As the cheap ticktock sound continues to play in my head, I hear her, call my name. And it feels like the earth has left my feet. There's so much anger in her words and that's what makes them sound terryfying as hell. "Eleonor you little whore", she says. That makes a tear of mine fall. Imagine the person who actually gave you life to call you something as horrible as this.              "From the moment you came to this fucking world nothing goes well". That's a second tear falling, going to meet the other one but something stops it. Something sharp. Something that causes me to lose my balance as well as a lot of pain and shock. She slapped me. My own mother slapped me. That makes the tear not being able to meet the first one laying on my cheek. Then, I close my eyes and start falling deep into my thoughts. I can't hear her anymore. I suppose that she still curses me and I'm glad I cannot hear her. I'm pretty sure that if I do manage to hear her, I'll start crying which will cause me to tremple, and if I do cry, she will hit me, again. But this time, she's not going to use her hand. She'll choose my father's expensive, leather, and hard as rock belt and I'm afraid I won't be able to hide my bruces anymore if she actually does. That's when a figure comes in and takes my mother away while she keeps cursing me as she gets carried away to her room, probably and hopefully. I don't dare to move my head and see who the person saving me is.

                                                                                  .           .            .

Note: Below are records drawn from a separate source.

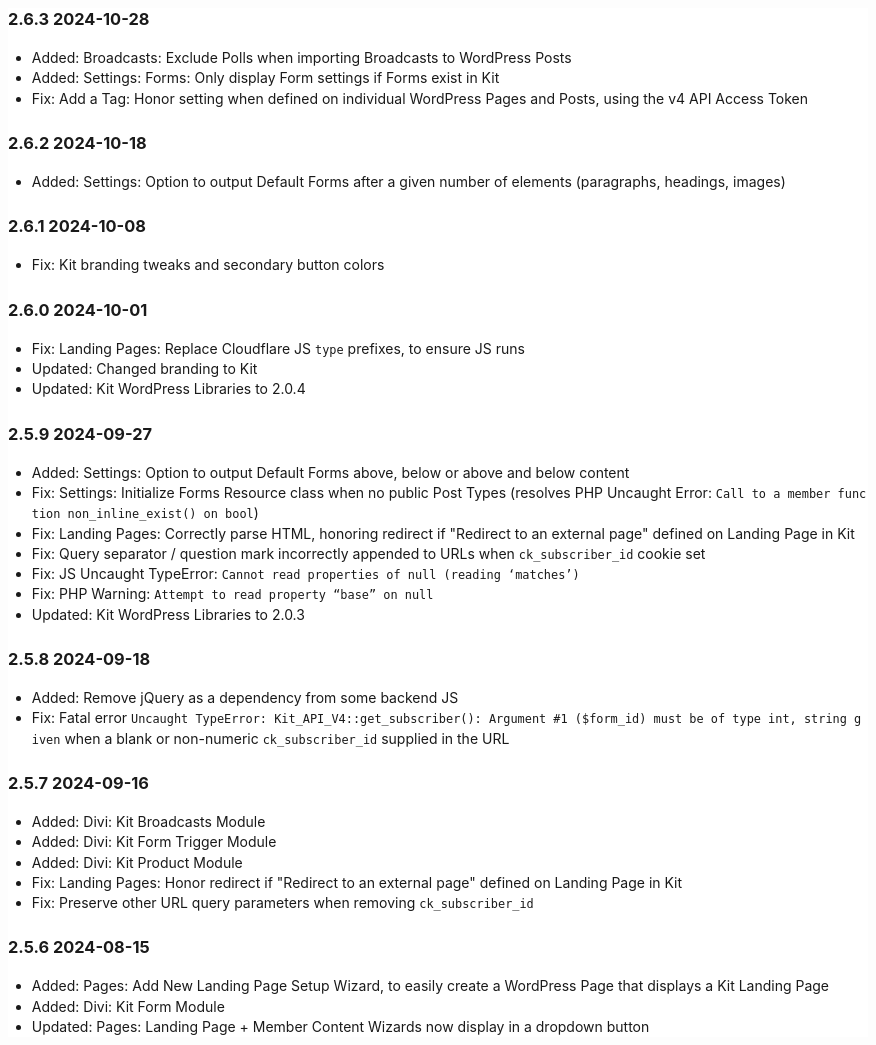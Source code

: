 ### 2.6.3 2024-10-28
* Added: Broadcasts: Exclude Polls when importing Broadcasts to WordPress Posts
* Added: Settings: Forms: Only display Form settings if Forms exist in Kit
* Fix: Add a Tag: Honor setting when defined on individual WordPress Pages and Posts, using the v4 API Access Token

### 2.6.2 2024-10-18
* Added: Settings: Option to output Default Forms after a given number of elements (paragraphs, headings, images)

### 2.6.1 2024-10-08
* Fix: Kit branding tweaks and secondary button colors

### 2.6.0 2024-10-01
* Fix: Landing Pages: Replace Cloudflare JS `type` prefixes, to ensure JS runs
* Updated: Changed branding to Kit
* Updated: Kit WordPress Libraries to 2.0.4

### 2.5.9 2024-09-27
* Added: Settings: Option to output Default Forms above, below or above and below content
* Fix: Settings: Initialize Forms Resource class when no public Post Types (resolves PHP Uncaught Error: `Call to a member function non_inline_exist() on bool`)
* Fix: Landing Pages: Correctly parse HTML, honoring redirect if "Redirect to an external page" defined on Landing Page in Kit
* Fix: Query separator / question mark incorrectly appended to URLs when `ck_subscriber_id` cookie set
* Fix: JS Uncaught TypeError: `Cannot read properties of null (reading ‘matches’)`
* Fix: PHP Warning: `Attempt to read property “base” on null`
* Updated: Kit WordPress Libraries to 2.0.3

### 2.5.8 2024-09-18
* Added: Remove jQuery as a dependency from some backend JS
* Fix: Fatal error `Uncaught TypeError: Kit_API_V4::get_subscriber(): Argument #1 ($form_id) must be of type int, string given` when a blank or non-numeric `ck_subscriber_id` supplied in the URL

### 2.5.7 2024-09-16
* Added: Divi: Kit Broadcasts Module
* Added: Divi: Kit Form Trigger Module
* Added: Divi: Kit Product Module
* Fix: Landing Pages: Honor redirect if "Redirect to an external page" defined on Landing Page in Kit
* Fix: Preserve other URL query parameters when removing `ck_subscriber_id`

### 2.5.6 2024-08-15
* Added: Pages: Add New Landing Page Setup Wizard, to easily create a WordPress Page that displays a Kit Landing Page
* Added: Divi: Kit Form Module
* Updated: Pages: Landing Page + Member Content Wizards now display in a dropdown button
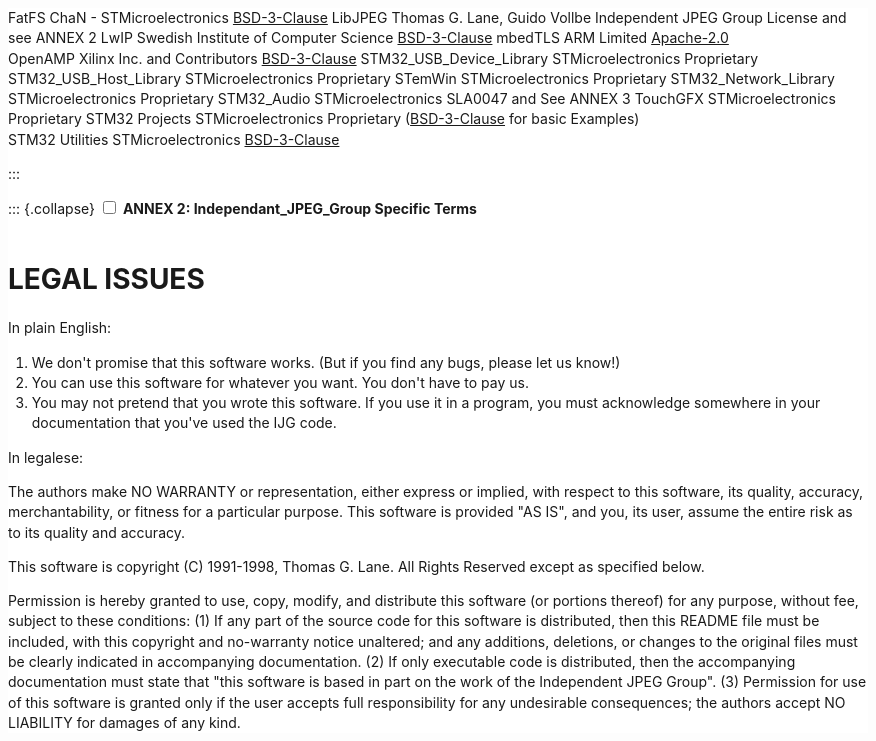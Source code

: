 FatFS                            ChaN - STMicroelectronics                             [BSD-3-Clause](https://opensource.org/licenses/BSD-3-Clause)
LibJPEG                          Thomas G. Lane, Guido Vollbe                          Independent JPEG Group License and see ANNEX 2 
LwIP                             Swedish Institute of Computer Science                 [BSD-3-Clause](https://opensource.org/licenses/BSD-3-Clause)
mbedTLS                          ARM Limited                                           [Apache-2.0](https://opensource.org/licenses/Apache-2.0)    
OpenAMP                          Xilinx Inc. and Contributors                          [BSD-3-Clause](https://opensource.org/licenses/BSD-3-Clause)
STM32_USB_Device_Library         STMicroelectronics                                    Proprietary
STM32_USB_Host_Library           STMicroelectronics                                    Proprietary
STemWin                          STMicroelectronics                                    Proprietary
STM32_Network_Library            STMicroelectronics                                    Proprietary
STM32_Audio                      STMicroelectronics                                    SLA0047 and See ANNEX 3
TouchGFX                         STMicroelectronics                                    Proprietary
STM32 Projects                   STMicroelectronics                                    Proprietary ([BSD-3-Clause](https://opensource.org/licenses/BSD-3-Clause) for basic Examples)  
STM32 Utilities                  STMicroelectronics                                    [BSD-3-Clause](https://opensource.org/licenses/BSD-3-Clause)

</div>
:::

::: {.collapse}
<input type="checkbox" id="collapse-section3" aria-hidden="true">
<label for="collapse-section3" aria-hidden="true">__ANNEX 2: Independant_JPEG_Group Specific Terms__</label>
<div>

LEGAL ISSUES
============

In plain English:

1. We don't promise that this software works. (But if you find any bugs,
please let us know!)
2. You can use this software for whatever you want. You don't have to pay us.
3. You may not pretend that you wrote this software. If you use it in a
program, you must acknowledge somewhere in your documentation that
you've used the IJG code.

In legalese:

The authors make NO WARRANTY or representation, either express or implied,
with respect to this software, its quality, accuracy, merchantability, or
fitness for a particular purpose. This software is provided "AS IS", and you,
its user, assume the entire risk as to its quality and accuracy.

This software is copyright (C) 1991-1998, Thomas G. Lane.
All Rights Reserved except as specified below.

Permission is hereby granted to use, copy, modify, and distribute this
software (or portions thereof) for any purpose, without fee, subject to these
conditions:
(1) If any part of the source code for this software is distributed, then this
README file must be included, with this copyright and no-warranty notice
unaltered; and any additions, deletions, or changes to the original files
must be clearly indicated in accompanying documentation.
(2) If only executable code is distributed, then the accompanying
documentation must state that "this software is based in part on the work of
the Independent JPEG Group".
(3) Permission for use of this software is granted only if the user accepts
full responsibility for any undesirable consequences; the authors accept
NO LIABILITY for damages of any kind.
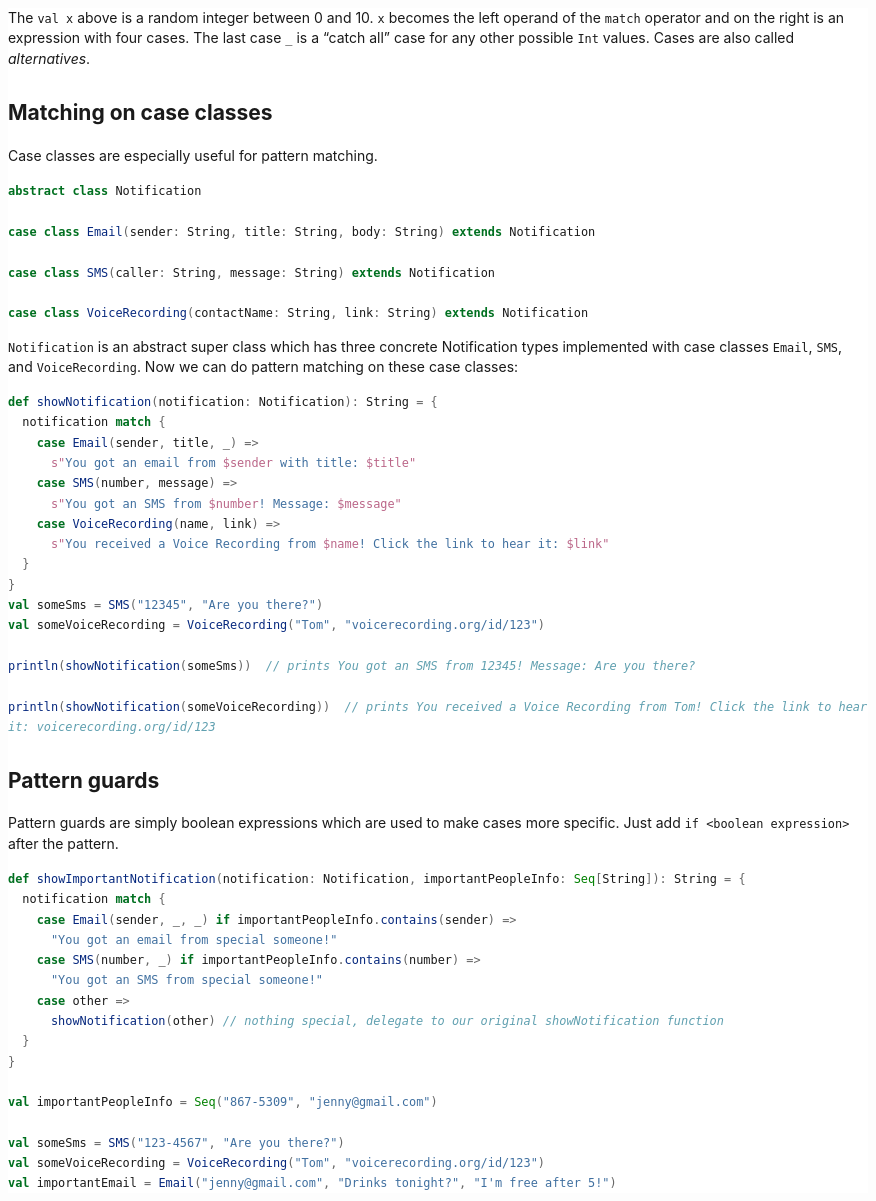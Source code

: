 The `val x` above is a random integer between 0 and 10. `x` becomes the left operand of the `match` operator and on the right is an expression with four cases. The last case `_` is a “catch all” case for any other possible `Int` values. Cases are also called *alternatives*.

## Matching on case classes

Case classes are especially useful for pattern matching.

```scala
abstract class Notification

case class Email(sender: String, title: String, body: String) extends Notification

case class SMS(caller: String, message: String) extends Notification

case class VoiceRecording(contactName: String, link: String) extends Notification
```

`Notification` is an abstract super class which has three concrete Notification types implemented with case classes `Email`, `SMS`, and `VoiceRecording`. Now we can do pattern matching on these case classes:

```scala
def showNotification(notification: Notification): String = {
  notification match {
    case Email(sender, title, _) =>
      s"You got an email from $sender with title: $title"
    case SMS(number, message) =>
      s"You got an SMS from $number! Message: $message"
    case VoiceRecording(name, link) =>
      s"You received a Voice Recording from $name! Click the link to hear it: $link"
  }
}
val someSms = SMS("12345", "Are you there?")
val someVoiceRecording = VoiceRecording("Tom", "voicerecording.org/id/123")

println(showNotification(someSms))  // prints You got an SMS from 12345! Message: Are you there?

println(showNotification(someVoiceRecording))  // prints You received a Voice Recording from Tom! Click the link to hear it: voicerecording.org/id/123
```

## Pattern guards

Pattern guards are simply boolean expressions which are used to make cases more specific. Just add `if <boolean expression>` after the pattern.

```scala
def showImportantNotification(notification: Notification, importantPeopleInfo: Seq[String]): String = {
  notification match {
    case Email(sender, _, _) if importantPeopleInfo.contains(sender) =>
      "You got an email from special someone!"
    case SMS(number, _) if importantPeopleInfo.contains(number) =>
      "You got an SMS from special someone!"
    case other =>
      showNotification(other) // nothing special, delegate to our original showNotification function
  }
}

val importantPeopleInfo = Seq("867-5309", "jenny@gmail.com")

val someSms = SMS("123-4567", "Are you there?")
val someVoiceRecording = VoiceRecording("Tom", "voicerecording.org/id/123")
val importantEmail = Email("jenny@gmail.com", "Drinks tonight?", "I'm free after 5!")
```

It's been a couple of hours. She was taken to her room as I hoped. The person taking her, was once again my father who came in just in time again. I don't want to know what would happen if he didn't come in time everytime this happened out of nowhere. My mother's doctor just left our house looking glad he finally did. I can't blame him. He had to help a crazy woman known all over the kingdom for doing witchcraft. A woman who likes the sound her hand makes if she crosses it to someone's face. And it's most of the reason why she doesn't go out anymore. Ever since she was diagnosed with schyzophrenia she was never the same again across anyone. Especially me. She was blaming me for it. It was somehow stuck in her head that I was responsible for anything bad and that I hated her and that I wanted to ruin her life piece by piece. It all started when I was at the age of 5, I had to get used to be called in such words from a very young age. I know, cruel. I now am soon to become  16 years old and hearing those words for eleven fucking years cut deeper than a knife could ever reach.